_Exercise_: Among the entries below, find the line with "- This was built on a mac.", then quote it and each following line up to and including the line with "- need exception", and nothing else.

_Stored data_:
BEGIN

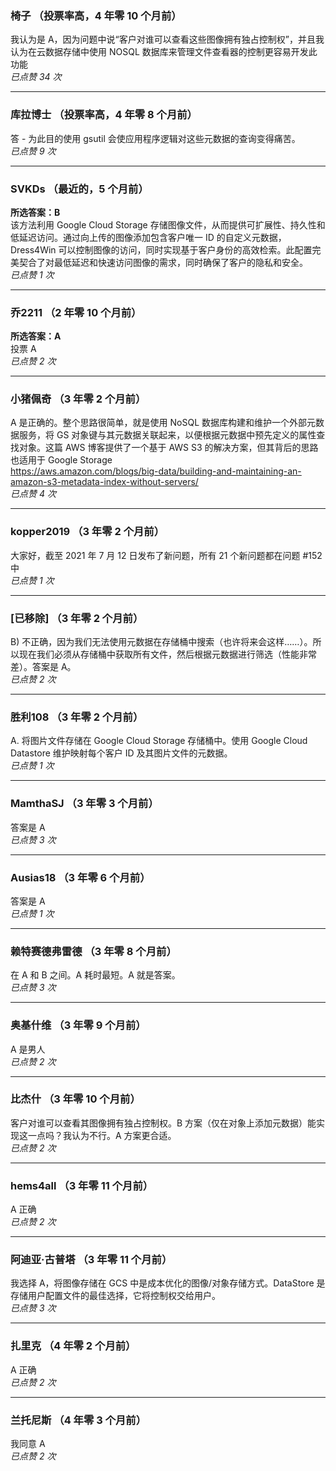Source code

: ### 椅子 （投票率高，4 年零 10 个月前）  
  我认为是 A，因为问题中说“客户对谁可以查看这些图像拥有独占控制权”，并且我认为在云数据存储中使用 NOSQL 数据库来管理文件查看器的控制更容易开发此功能  
  *已点赞 34 次*
  
  ---
  
  ### 库拉博士 （投票率高，4 年零 8 个月前）    
  答 - 为此目的使用 gsutil 会使应用程序逻辑对这些元数据的查询变得痛苦。  
  *已点赞 9 次*
  
  ---
  
  ### SVKDs （最近的，5 个月前）  
  **所选答案：B**    
  该方法利用 Google Cloud Storage 存储图像文件，从而提供可扩展性、持久性和低延迟访问。通过向上传的图像添加包含客户唯一 ID 的自定义元数据，Dress4Win 可以控制图像的访问，同时实现基于客户身份的高效检索。此配置完美契合了对最低延迟和快速访问图像的需求，同时确保了客户的隐私和安全。  
  *已点赞 1 次*
  
  ---
  
  ### 乔2211 （2 年零 10 个月前）  
  **所选答案：A**    
  投票 A  
  *已点赞 2 次*
  
  ---
  
  ### 小猪佩奇 （3 年零 2 个月前）    
  A 是正确的。整个思路很简单，就是使用 NoSQL 数据库构建和维护一个外部元数据服务，将 GS 对象键与其元数据关联起来，以便根据元数据中预先定义的属性查找对象。这篇 AWS 博客提供了一个基于 AWS S3 的解决方案，但其背后的思路也适用于 Google Storage    
  https://aws.amazon.com/blogs/big-data/building-and-maintaining-an-amazon-s3-metadata-index-without-servers/  
  *已点赞 4 次*
  
  ---
  
  ### kopper2019 （3 年零 2 个月前）    
  大家好，截至 2021 年 7 月 12 日发布了新问题，所有 21 个新问题都在问题 #152 中  
  *已点赞 1 次*
  
  ---
  
  ### [已移除] （3 年零 2 个月前）    
  B) 不正确，因为我们无法使用元数据在存储桶中搜索（也许将来会这样……）。所以现在我们必须从存储桶中获取所有文件，然后根据元数据进行筛选（性能非常差）。答案是 A。  
  *已点赞 2 次*
  
  ---
  
  ### 胜利108 （3 年零 2 个月前）    
  A. 将图片文件存储在 Google Cloud Storage 存储桶中。使用 Google Cloud Datastore 维护映射每个客户 ID 及其图片文件的元数据。  
  *已点赞 1 次*
  
  ---
  
  ### MamthaSJ （3 年零 3 个月前）    
  答案是 A  
  *已点赞 3 次*
  
  ---
  
  ### Ausias18 （3 年零 6 个月前）    
  答案是 A  
  *已点赞 1 次*
  
  ---
  
  ### 赖特赛德弗雷德 （3 年零 8 个月前）    
  在 A 和 B 之间。A 耗时最短。A 就是答案。  
  *已点赞 3 次*
  
  ---
  
  ### 奥基什维 （3 年零 9 个月前）    
  A 是男人  
  *已点赞 2 次*
  
  ---
  
  ### 比杰什 （3 年零 10 个月前）    
  客户对谁可以查看其图像拥有独占控制权。B 方案（仅在对象上添加元数据）能实现这一点吗？我认为不行。A 方案更合适。  
  *已点赞 2 次*
  
  ---
  
  ### hems4all （3 年零 11 个月前）    
  A 正确  
  *已点赞 2 次*
  
  ---
  
  ### 阿迪亚·古普塔 （3 年零 11 个月前）    
  我选择 A，将图像存储在 GCS 中是成本优化的图像/对象存储方式。DataStore 是存储用户配置文件的最佳选择，它将控制权交给用户。  
  *已点赞 3 次*
  
  ---
  
  ### 扎里克 （4 年零 2 个月前）    
  A 正确  
  *已点赞 2 次*
  
  ---
  
  ### 兰托尼斯 （4 年零 3 个月前）    
  我同意 A  
  *已点赞 2 次*
  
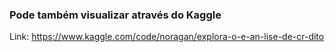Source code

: ### Pode também visualizar através do Kaggle

Link: https://www.kaggle.com/code/noragan/explora-o-e-an-lise-de-cr-dito
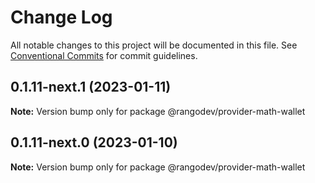 # Change Log

All notable changes to this project will be documented in this file.
See [Conventional Commits](https://conventionalcommits.org) for commit guidelines.

## 0.1.11-next.1 (2023-01-11)

**Note:** Version bump only for package @rangodev/provider-math-wallet

## 0.1.11-next.0 (2023-01-10)

**Note:** Version bump only for package @rangodev/provider-math-wallet
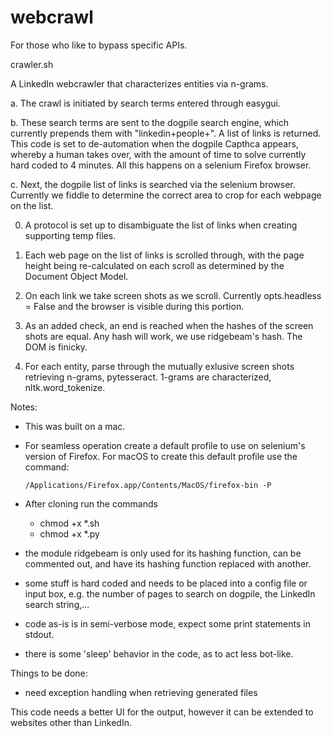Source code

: # webcrawl

For those who like to bypass specific APIs.

crawler.sh

A LinkedIn webcrawler that characterizes entities via n-grams. 


a. The crawl is initiated by search terms entered through easygui.


b. These search terms are sent to the dogpile search engine, which currently prepends them with "linkedin+people+".  A list of links is returned.  This code is set to de-automation when the dogpile Capthca appears, whereby a human takes over, with the amount of time to solve currently hard coded to 4 minutes. All this happens on a selenium Firefox browser. 


c. Next, the dogpile list of links is searched via the selenium browser. Currently we fiddle to determine the correct area to crop for each webpage on the list.

  0. A protocol is set up to disambiguate the list of links when creating supporting temp files.
  
  1. Each web page on the list of links is scrolled through, with the page height being re-calculated on each scroll as determined by the Document Object Model.
  
  2. On each link we take screen shots as we scroll. Currently opts.headless = False and the browser is visible during this portion.
  
  3. As an added check, an end is reached when the hashes of the screen shots are equal. Any hash will work, we use ridgebeam's hash. The DOM is finicky.
  
  4. For each entity, parse through the mutually exlusive screen shots retrieving n-grams, pytesseract. 1-grams are characterized, nltk.word_tokenize.


Notes:

- This was built on a mac.  

- For seamless operation create a default profile to use on selenium's version of Firefox.  For macOS to create this default profile use the command: 
  
      /Applications/Firefox.app/Contents/MacOS/firefox-bin -P
      
- After cloning run the commands
   - chmod +x *.sh
   - chmod +x *.py
      
- the module ridgebeam is only used for its hashing function, can be commented out, and have its hashing function replaced with another.

- some stuff is hard coded and needs to be placed into a config file or input box, e.g. the number of pages to search on dogpile, the LinkedIn search string,...

- code as-is is in semi-verbose mode, expect some print statements in stdout.

- there is some 'sleep' behavior in the code, as to act less bot-like.

Things to be done:

- need exception handling when retrieving generated files


This code needs a better UI for the output, however it can be extended to websites other than LinkedIn.
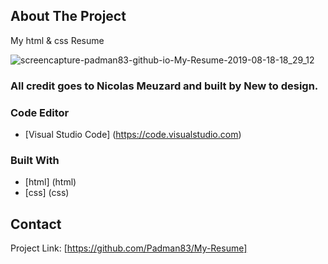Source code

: ## About The Project 
My html & css Resume

![screencapture-padman83-github-io-My-Resume-2019-08-18-18_29_12](https://user-images.githubusercontent.com/45048950/63223334-5d17f200-c1e6-11e9-99b6-6f2da4dadada.png)

### All credit goes to Nicolas Meuzard and built by New to design.

### Code Editor
* [Visual Studio Code] (https://code.visualstudio.com)

### Built With
* [html] (html)
* [css] (css)

## Contact 

Project Link: [https://github.com/Padman83/My-Resume]
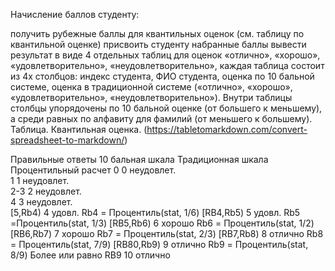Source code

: 

Начисление баллов студенту:

получить рубежные баллы для квантильных оценок (см. таблицу по квантильной оценке)
присвоить студенту набранные баллы
вывести результат в виде 4 отдельных таблиц для оценок «отлично», «хорошо», «удовлетворительно», «неудовлетворительно», каждая таблица состоит из 4х столбцов: индекс студента, ФИО студента, оценка по 10 бальной системе, оценка в традиционной системе («отлично», «хорошо», «удовлетворительно», «неудовлетворительно»). Внутри таблицы столбцы упорядочены по 10 бальной оценке (от большего к меньшему), а среди равных по алфавиту для фамилий (от меньшего к большему).
Таблица. Квантильная оценка. (https://tabletomarkdown.com/convert-spreadsheet-to-markdown/)

Правильные ответы	10 бальная шкала	Традиционная шкала	Процентильный расчет
0	0	неудовлет.	
1	1	неудовлет.	
2-3	2	неудовлет.	
4	3	неудовлет.	
[5,Rb4)	4	удовл.	Rb4 = Процентиль(stat, 1/6)
[RB4,Rb5)	5	удовл.	Rb5 =Процентиль(stat, 1/3)
[RB5,Rb6)	6	хорошо	Rb6 = Процентиль(stat, 1/2)
[RB6,Rb7)	7	хорошо	Rb7 = Процентиль(stat, 2/3)
[RB7,Rb8)	8	отлично	Rb8 = Процентиль(stat, 7/9)
[RB80,Rb9)	9	отлично	Rb9 = Процентиль(stat, 8/9)
Более или равно RB9	10	отлично	
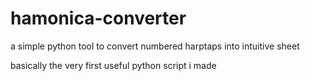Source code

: # hamonica-converter
a simple python tool to convert numbered harptaps into intuitive sheet

basically the very first useful python script i made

END

_Output of the task_:
- This was built on a mac.  

- For seamless operation create a default profile to use on selenium's version of Firefox.  For macOS to create this default profile use the command: 
  
      /Applications/Firefox.app/Contents/MacOS/firefox-bin -P
      
- After cloning run the commands
   - chmod +x *.sh
   - chmod +x *.py
      
- the module ridgebeam is only used for its hashing function, can be commented out, and have its hashing function replaced with another.

- some stuff is hard coded and needs to be placed into a config file or input box, e.g. the number of pages to search on dogpile, the LinkedIn search string,...

- code as-is is in semi-verbose mode, expect some print statements in stdout.

- there is some 'sleep' behavior in the code, as to act less bot-like.

Things to be done:

- need exception handling when retrieving generated files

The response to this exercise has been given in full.